### Introduction

Forecasts have become a valuable commodity in today's data-driven world. Unfortunately, not all forecasting models are of equal caliber, and incorrect predictions can lead to costly decisions.

Today we will compare the performance of several prediction models used to predict recessions. In particular, we’ll look at how a traditional baseline econometric model compares to machine learning models.

Our models will include:

- A baseline probit model.
- K-nearest neighbors.
- Decision forests.
- Ridge classification.

## Background

Before diving into estimating our models, let's look more closely at the data and models we will be using.

### Recession dating

Today we will focus on predicting recessions, using the NBER recession indicator. The NBER indicator:

- Uses a dummy variable to represent periods of expansion and recessions.
- Takes a value of 1 during a recession and 0 during an expansion.
- Can be directly imported from FRED using the series ID
`"USREC"`

.

Because the NBER recession data is binary data, our forecasting exercise becomes one of classification. In other words, we want to identify whether an observation is more likely to fall into the non-recession or recession category.

For this reason, we will use need to use models that are suitable for discrete data and classification.

### Models

#### Probit

The probit model is a discrete choice model which:

- Is commonly used in classical econometrics to model binary or ordered data.
- Estimates the probability that an outcome falls into a specific category.
- Has a simple log-likelihood function, which can be used to estimate the model parameters with maximum likelihood.

#### K-Nearest Neighbor

The k-nearest neighbor (KNN) method is one of the simplest non-parametric techniques for classification and regression.

KNN relies on the intuition that if an observation is "near" another it is likely to fall within the same category.

The KNN model:

- Locates the $k$ nearest neighbors using the observed features and a measure of distance, such as euclidian.
- Finds the most common "class" among the $k$ nearest neighbors.
- Assigns the most common "class" as the predicted category for the unknown outcome.

#### Decision Trees

Decision trees are a machine learning model which can be used to predict discrete or continuous data.

Tree-based methods rely on a fairly simple process:

- Split the data into subsets, using the characteristics of the data.
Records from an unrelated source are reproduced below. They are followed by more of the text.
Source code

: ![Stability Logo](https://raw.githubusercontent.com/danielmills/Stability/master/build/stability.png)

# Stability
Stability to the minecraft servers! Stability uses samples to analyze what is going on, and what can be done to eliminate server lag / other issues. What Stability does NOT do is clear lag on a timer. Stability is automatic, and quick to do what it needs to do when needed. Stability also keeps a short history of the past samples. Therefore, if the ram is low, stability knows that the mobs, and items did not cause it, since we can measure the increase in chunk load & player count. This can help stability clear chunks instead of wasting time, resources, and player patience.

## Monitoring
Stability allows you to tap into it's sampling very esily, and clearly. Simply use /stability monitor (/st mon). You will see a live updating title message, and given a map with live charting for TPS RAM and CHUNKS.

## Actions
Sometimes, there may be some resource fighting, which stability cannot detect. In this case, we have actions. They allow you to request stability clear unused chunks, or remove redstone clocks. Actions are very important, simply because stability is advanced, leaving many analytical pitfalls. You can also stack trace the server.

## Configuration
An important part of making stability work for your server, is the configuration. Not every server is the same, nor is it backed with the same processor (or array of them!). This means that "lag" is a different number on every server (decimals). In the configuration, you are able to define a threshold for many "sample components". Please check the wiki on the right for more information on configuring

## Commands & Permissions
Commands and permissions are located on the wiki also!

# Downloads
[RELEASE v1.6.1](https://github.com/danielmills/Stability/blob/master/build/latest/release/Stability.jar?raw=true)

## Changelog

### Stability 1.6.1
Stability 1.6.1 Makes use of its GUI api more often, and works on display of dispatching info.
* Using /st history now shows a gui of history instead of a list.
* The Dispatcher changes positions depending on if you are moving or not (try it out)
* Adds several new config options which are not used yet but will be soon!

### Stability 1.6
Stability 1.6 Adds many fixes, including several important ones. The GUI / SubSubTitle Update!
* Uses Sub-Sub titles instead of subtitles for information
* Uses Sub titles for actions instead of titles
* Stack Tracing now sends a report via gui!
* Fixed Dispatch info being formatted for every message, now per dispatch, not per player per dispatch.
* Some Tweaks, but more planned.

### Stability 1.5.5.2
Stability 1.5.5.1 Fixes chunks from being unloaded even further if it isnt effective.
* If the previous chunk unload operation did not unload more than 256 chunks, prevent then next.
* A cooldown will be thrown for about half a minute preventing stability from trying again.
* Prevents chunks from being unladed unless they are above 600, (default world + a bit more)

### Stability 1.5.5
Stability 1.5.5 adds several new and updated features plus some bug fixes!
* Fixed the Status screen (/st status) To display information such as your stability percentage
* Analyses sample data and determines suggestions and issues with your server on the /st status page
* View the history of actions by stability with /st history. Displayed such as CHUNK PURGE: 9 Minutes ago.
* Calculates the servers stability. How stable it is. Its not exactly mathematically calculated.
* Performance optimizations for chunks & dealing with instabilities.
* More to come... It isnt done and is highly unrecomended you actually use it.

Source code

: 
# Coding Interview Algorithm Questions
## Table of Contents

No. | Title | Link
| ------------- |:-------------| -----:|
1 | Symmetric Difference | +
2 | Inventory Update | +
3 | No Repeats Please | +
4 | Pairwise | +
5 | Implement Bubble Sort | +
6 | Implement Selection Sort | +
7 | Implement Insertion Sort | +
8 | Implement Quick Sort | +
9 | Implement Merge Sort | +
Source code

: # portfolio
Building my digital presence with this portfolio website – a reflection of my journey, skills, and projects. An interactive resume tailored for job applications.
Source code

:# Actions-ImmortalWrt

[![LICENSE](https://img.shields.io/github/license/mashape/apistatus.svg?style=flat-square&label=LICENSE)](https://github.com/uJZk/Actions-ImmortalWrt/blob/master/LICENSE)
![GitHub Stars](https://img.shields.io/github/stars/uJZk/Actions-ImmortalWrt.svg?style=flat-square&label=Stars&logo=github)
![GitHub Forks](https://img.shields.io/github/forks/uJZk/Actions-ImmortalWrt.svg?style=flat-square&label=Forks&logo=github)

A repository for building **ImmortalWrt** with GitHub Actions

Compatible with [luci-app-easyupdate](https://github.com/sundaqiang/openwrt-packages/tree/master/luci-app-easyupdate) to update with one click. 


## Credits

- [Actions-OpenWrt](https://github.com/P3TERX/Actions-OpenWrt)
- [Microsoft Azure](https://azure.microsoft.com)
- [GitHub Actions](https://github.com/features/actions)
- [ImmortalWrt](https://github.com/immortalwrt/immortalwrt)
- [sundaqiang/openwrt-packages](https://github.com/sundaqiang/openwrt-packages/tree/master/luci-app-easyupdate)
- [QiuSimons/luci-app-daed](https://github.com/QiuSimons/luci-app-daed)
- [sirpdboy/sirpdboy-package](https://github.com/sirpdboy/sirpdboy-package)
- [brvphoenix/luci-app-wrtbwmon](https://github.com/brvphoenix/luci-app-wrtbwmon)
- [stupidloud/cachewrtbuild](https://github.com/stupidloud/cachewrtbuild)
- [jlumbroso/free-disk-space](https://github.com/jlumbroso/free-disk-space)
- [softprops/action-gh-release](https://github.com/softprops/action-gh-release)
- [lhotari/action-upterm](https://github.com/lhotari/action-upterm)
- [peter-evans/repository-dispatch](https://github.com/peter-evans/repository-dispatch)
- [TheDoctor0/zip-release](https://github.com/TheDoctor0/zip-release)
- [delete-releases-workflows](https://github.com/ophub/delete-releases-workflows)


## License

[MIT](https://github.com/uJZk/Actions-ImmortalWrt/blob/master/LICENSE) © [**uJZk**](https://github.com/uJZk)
For example, if “Married” is one of our observed characteristics, we can split the sample into "Yes" and "No". We can ask multiple "questions" about our data to create branches that break our data into smaller and smaller subsets.
- The outcome average within the subset is then used as the outcome prediction for all observations that fall inside those subsets.

#### Ridge Regression

Ridge regression is part of a family of linear regression models that aim to improve on the standard least squares fitting model. These methods use a modified least squares approach to shrink coefficient estimates towards zero, which in turn, reduces the estimates’ variances.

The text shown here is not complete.